WHAT THE TASK REQUIRES: Which lines below contain "autenticação"? Copy every one of them.

RECORDS SUPPLIED:
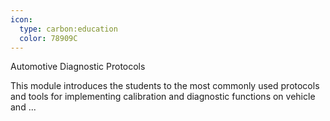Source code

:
 ```yaml
---
icon:
  type: carbon:education
  color: 78909C
---
```

Automotive Diagnostic Protocols

This module introduces the students to the most commonly used protocols and tools for implementing calibration and diagnostic functions on vehicle and ... 
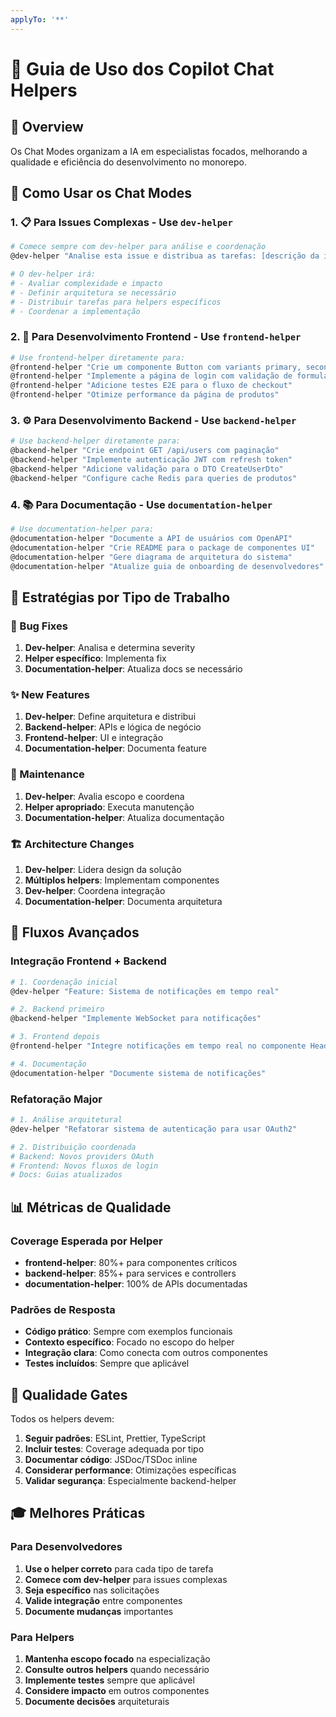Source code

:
 ```yaml
---
applyTo: '**'
---
```


# 🤖 Guia de Uso dos Copilot Chat Helpers

## 🎯 Overview

Os Chat Modes organizam a IA em especialistas focados, melhorando a qualidade e eficiência do
desenvolvimento no monorepo.

## 🚀 Como Usar os Chat Modes

### 1. 📋 Para Issues Complexas - Use `dev-helper`

```bash
# Comece sempre com dev-helper para análise e coordenação
@dev-helper "Analise esta issue e distribua as tarefas: [descrição da issue]"

# O dev-helper irá:
# - Avaliar complexidade e impacto
# - Definir arquitetura se necessário
# - Distribuir tarefas para helpers específicos
# - Coordenar a implementação
```

### 2. 🎨 Para Desenvolvimento Frontend - Use `frontend-helper`

```bash
# Use frontend-helper diretamente para:
@frontend-helper "Crie um componente Button com variants primary, secondary e ghost"
@frontend-helper "Implemente a página de login com validação de formulário"
@frontend-helper "Adicione testes E2E para o fluxo de checkout"
@frontend-helper "Otimize performance da página de produtos"
```

### 3. ⚙️ Para Desenvolvimento Backend - Use `backend-helper`

```bash
# Use backend-helper diretamente para:
@backend-helper "Crie endpoint GET /api/users com paginação"
@backend-helper "Implemente autenticação JWT com refresh token"
@backend-helper "Adicione validação para o DTO CreateUserDto"
@backend-helper "Configure cache Redis para queries de produtos"
```

### 4. 📚 Para Documentação - Use `documentation-helper`

```bash
# Use documentation-helper para:
@documentation-helper "Documente a API de usuários com OpenAPI"
@documentation-helper "Crie README para o package de componentes UI"
@documentation-helper "Gere diagrama de arquitetura do sistema"
@documentation-helper "Atualize guia de onboarding de desenvolvedores"
```

## 🎯 Estratégias por Tipo de Trabalho

### 🐛 Bug Fixes

1. **Dev-helper**: Analisa e determina severity
2. **Helper específico**: Implementa fix
3. **Documentation-helper**: Atualiza docs se necessário

### ✨ New Features

1. **Dev-helper**: Define arquitetura e distribui
2. **Backend-helper**: APIs e lógica de negócio
3. **Frontend-helper**: UI e integração
4. **Documentation-helper**: Documenta feature

### 🔧 Maintenance

1. **Dev-helper**: Avalia escopo e coordena
2. **Helper apropriado**: Executa manutenção
3. **Documentation-helper**: Atualiza documentação

### 🏗️ Architecture Changes

1. **Dev-helper**: Lidera design da solução
2. **Múltiplos helpers**: Implementam componentes
3. **Dev-helper**: Coordena integração
4. **Documentation-helper**: Documenta arquitetura

## 🔄 Fluxos Avançados

### Integração Frontend + Backend

```bash
# 1. Coordenação inicial
@dev-helper "Feature: Sistema de notificações em tempo real"

# 2. Backend primeiro
@backend-helper "Implemente WebSocket para notificações"

# 3. Frontend depois
@frontend-helper "Integre notificações em tempo real no componente Header"

# 4. Documentação
@documentation-helper "Documente sistema de notificações"
```

### Refatoração Major

```bash
# 1. Análise arquitetural
@dev-helper "Refatorar sistema de autenticação para usar OAuth2"

# 2. Distribuição coordenada
# Backend: Novos providers OAuth
# Frontend: Novos fluxos de login
# Docs: Guias atualizados
```

## 📊 Métricas de Qualidade

### Coverage Esperada por Helper

- **frontend-helper**: 80%+ para componentes críticos
- **backend-helper**: 85%+ para services e controllers
- **documentation-helper**: 100% de APIs documentadas

### Padrões de Resposta

- **Código prático**: Sempre com exemplos funcionais
- **Contexto específico**: Focado no escopo do helper
- **Integração clara**: Como conecta com outros componentes
- **Testes incluídos**: Sempre que aplicável

## 🚦 Qualidade Gates

Todos os helpers devem:

1. **Seguir padrões**: ESLint, Prettier, TypeScript
2. **Incluir testes**: Coverage adequada por tipo
3. **Documentar código**: JSDoc/TSDoc inline
4. **Considerar performance**: Otimizações específicas
5. **Validar segurança**: Especialmente backend-helper

## 🎓 Melhores Práticas

### Para Desenvolvedores

1. **Use o helper correto** para cada tipo de tarefa
2. **Comece com dev-helper** para issues complexas
3. **Seja específico** nas solicitações
4. **Valide integração** entre componentes
5. **Documente mudanças** importantes

### Para Helpers

1. **Mantenha escopo focado** na especialização
2. **Consulte outros helpers** quando necessário
3. **Implemente testes** sempre que aplicável
4. **Considere impacto** em outros componentes
5. **Documente decisões** arquiteturais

SOLUTION FOR THIS PROBLEM:
@backend-helper "Implemente autenticação JWT com refresh token"
@dev-helper "Refatorar sistema de autenticação para usar OAuth2"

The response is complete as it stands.